By Jim Wright
Texas Border Business
When looking at air, fluid or any other pressurized system you may be using, it is important to know the plumbing and pressures. All fittings, plumbing and valves are not created equal! Calculating the maximum pressure the system is going to create is critical to safety.
You can calculate this either by knowing the maximum pressure output of the pump or the pressure where the safety relief valves are set. Once you know this pressure you must ensure the entire system can handle the pressures created.
Valve ratings are most often the weakest link in the system since they are commonly replaced. It is tempting to replace a valve with one you pick up at the local hardware store – but that can lead to trouble. Valves are rated at low and high pressure and these ratings are stamped on the body of the valves themselves.
Low pressure valves are typically 600 psi while high pressure valves are rated at 2,000 psi. What you will actually see stamped on the valve body is for example, 600 WOG or 2,000 WOG. WOG stands for ‘Water, Oil, Gas’ and identifies the valve can withstand water, oil or gas at the specified pressure.
If you intend to use these valves on a standard air system, a 600-psi valve is acceptable.

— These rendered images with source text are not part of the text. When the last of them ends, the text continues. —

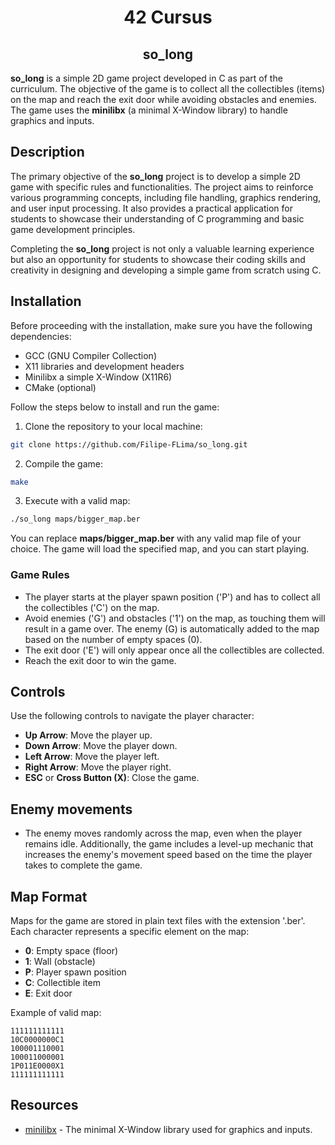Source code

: <h1 align=center>
  42 Cursus
 </h1>
<h2 align=center>
  so_long
</h2>

**so_long** is a simple 2D game project developed in C as part of the curriculum. The objective of the game is to collect all the collectibles (items) on the map and reach the exit door while avoiding obstacles and enemies. The game uses the **minilibx** (a minimal X-Window library) to handle graphics and inputs.

## Description

The primary objective of the **so_long** project is to develop a simple 2D game with specific rules and functionalities. The project aims to reinforce various programming concepts, including file handling, graphics rendering, and user input processing. It also provides a practical application for students to showcase their understanding of C programming and basic game development principles.

Completing the **so_long** project is not only a valuable learning experience but also an opportunity for students to showcase their coding skills and creativity in designing and developing a simple game from scratch using C.

## Installation

Before proceeding with the installation, make sure you have the following dependencies:

- GCC (GNU Compiler Collection)
- X11 libraries and development headers
- Minilibx a simple X-Window (X11R6)
- CMake (optional)

Follow the steps below to install and run the game:

1. Clone the repository to your local machine:

```bash
git clone https://github.com/Filipe-FLima/so_long.git
```

2. Compile the game:
```bash
make
```

3. Execute with a valid map:
```bash
./so_long maps/bigger_map.ber
```

You can replace **maps/bigger_map.ber** with any valid map file of your choice. The game will load the specified map, and you can start playing.

### Game Rules
- The player starts at the player spawn position ('P') and has to collect all the collectibles ('C') on the map.
- Avoid enemies ('G') and obstacles ('1') on the map, as touching them will result in a game over. The enemy (G) is automatically added to the map based on the number of empty spaces (0).
- The exit door ('E') will only appear once all the collectibles are collected.
- Reach the exit door to win the game.

## Controls

Use the following controls to navigate the player character:

- **Up Arrow**: Move the player up.
- **Down Arrow**: Move the player down.
- **Left Arrow**: Move the player left.
- **Right Arrow**: Move the player right.
- **ESC** or **Cross Button (X)**: Close the game.

## Enemy movements
- The enemy moves randomly across the map, even when the player remains idle. Additionally, the game includes a level-up mechanic that increases the enemy's movement speed based on the time the player takes to complete the game.

## Map Format

Maps for the game are stored in plain text files with the extension '.ber'. Each character represents a specific element on the map:

- **0**: Empty space (floor)
- **1**: Wall (obstacle)
- **P**: Player spawn position
- **C**: Collectible item
- **E**: Exit door

Example of valid map:

```text
111111111111
10C0000000C1
100001110001
100011000001
1P011E0000X1
111111111111
```

## Resources

- [minilibx](https://github.com/42Paris/minilibx-linux) - The minimal X-Window library used for graphics and inputs.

However, if you are using an air booster or will possibly be pumping fluids through those same lines you will most likely want the higher pressure 2,000 psi valve. There is a safety factor built into these valve ratings but never work within that safety factor.
One of the most overlooked parts of any pressurized system is the plumbing. When we talk about plumbing and pressure we typically talk about Schedule 40 and Schedule 80 pipe. Schedule 40 and 80 refer to pipes and nipples and their relative thickness. You can hold the two different types of pipe in your hands and feel the difference.
A schedule 80 pipe feels heavier and thicker than schedule 40. For example, a three-inch schedule 40 pipe has a working pressure of 1,600 psi and a burst pressure of 7,400 psi.
A three-inch schedule 80 has a working pressure of 2,600 psi and a burst pressure of 10,300 psi. For both schedule 40 and 80 the larger the pipe sizes the lower the pressure rating. So, a four-inch schedule 40 pipe has a working pressure of 1,400 psi and a burst pressure of 6,300 psi. A four-inch schedule 80 has a working pressure of 2,300 psi and a burst pressure of 9,000 psi. Your pump manufacturer or pipe supplier should be consulted for direction before replacing valves, fittings or plumbing.
When discussing pressure, we should also consider cast versus forged fittings. Cast fittings are rated for low pressure and divided into three categories: 150 psi, 250 psi and 300 psi. Forged fittings are high pressure rated and divided into 3,000 psi, 6,000 psi and 9,000 psi.
How do you tell the difference? Forged fittings are usually stamped with either a forge or a triangle while cast have no stamp. A low-pressure fitting on a high-pressure system is extremely hazardous. Another consideration is the thickness of the fittings.
For example, if you have an elbow fitting that will constantly be carrying sandy, abrasive fluids you can use an extra thick. This will lead to a longer working life of the system.
When it comes to pressurized systems and the associated plumbing and fittings, there are many factors to consider. Know the max pressure and any special considerations about the system itself. If you have a max pressure of 700 psi and are using a 600-psi valve, there will be a failure. Step up to a 2,000-psi valve to handle the pressure.
The next time you think you might get away with a valve or fitting that is underrated look at the valve and think about how many square inches of steel there are on it, and how many tons of pressure would be coming your way if that valve failed.
Pressure failures are catastrophic and potentially fatal. For questions regarding valve or fitting selection, contact your pump manufacturer or certified repair provider.
Jim Wright is the Corporate Safety Director for Terracon Consultants, Inc. He holds a Bachelor’s degree in Chemistry and a Master’s degree in Industrial Hygiene. Jim has made a career of providing industry leading safety programs and a zero-accident goal to field crews.